__ABOUT THIS EXERCISE__.
Your reply should be one number, which is how many lines in the listing below contain "indicator".
——
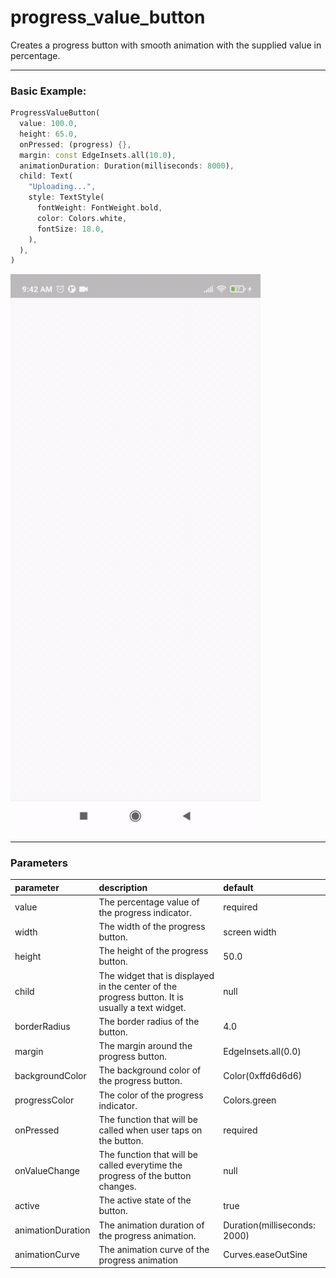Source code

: # progress_value_button

Creates a progress button with smooth animation with the supplied value in percentage.

<hr/>

### Basic Example:
```dart
ProgressValueButton(
  value: 100.0,
  height: 65.0,
  onPressed: (progress) {},
  margin: const EdgeInsets.all(10.0),
  animationDuration: Duration(milliseconds: 8000),
  child: Text(
    "Uploading...",
    style: TextStyle(
      fontWeight: FontWeight.bold,
      color: Colors.white,
      fontSize: 18.0,
    ),
  ),
)
```

<img src="./example/assets/progress-button.gif" width="400px" style="max-width: 100%" />

<hr/>

### Parameters
| parameter | description | default |
| :--- | :--- | :--- |
| value | The percentage value of the progress indicator. | required |
| width | The width of the progress button. | screen width |
| height | The height of the progress button. | 50.0 |
| child | The widget that is displayed in the center of the progress button. It is usually a text widget. | null |
| borderRadius | The border radius of the button. | 4.0 |
| margin | The margin around the progress button. | EdgeInsets.all(0.0) |
| backgroundColor | The background color of the progress button. | Color(0xffd6d6d6) |
| progressColor | The color of the progress indicator. | Colors.green |
| onPressed | The function that will be called when user taps on the button. | required |
| onValueChange | The function that will be called everytime the progress of the button changes. | null |
| active | The active state of the button. | true |
| animationDuration | The animation duration of the progress animation. | Duration(milliseconds: 2000) |
| animationCurve | The animation curve of the progress animation | Curves.easeOutSine |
——
__TASK ANSWER__.
2